┌─ Extracted material

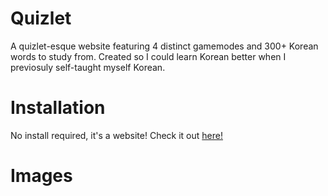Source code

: # Quizlet
A quizlet-esque website featuring 4 distinct gamemodes and 300+ Korean words to study from. Created so I could learn Korean better when I previosuly self-taught myself Korean.

# Installation
No install required, it's a website! Check it out [here!](https://hydrohaven.github.io/Quizlet/)

# Images
![]()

└─

Exercise directions:
Reproduce each entry exactly, without the pictures.

Solution for this task:
Source code

: # Quizlet
A quizlet-esque website featuring 4 distinct gamemodes and 300+ Korean words to study from. Created so I could learn Korean better when I previosuly self-taught myself Korean.

# Installation
No install required, it's a website! Check it out [here!](https://hydrohaven.github.io/Quizlet/)

# Images
![]()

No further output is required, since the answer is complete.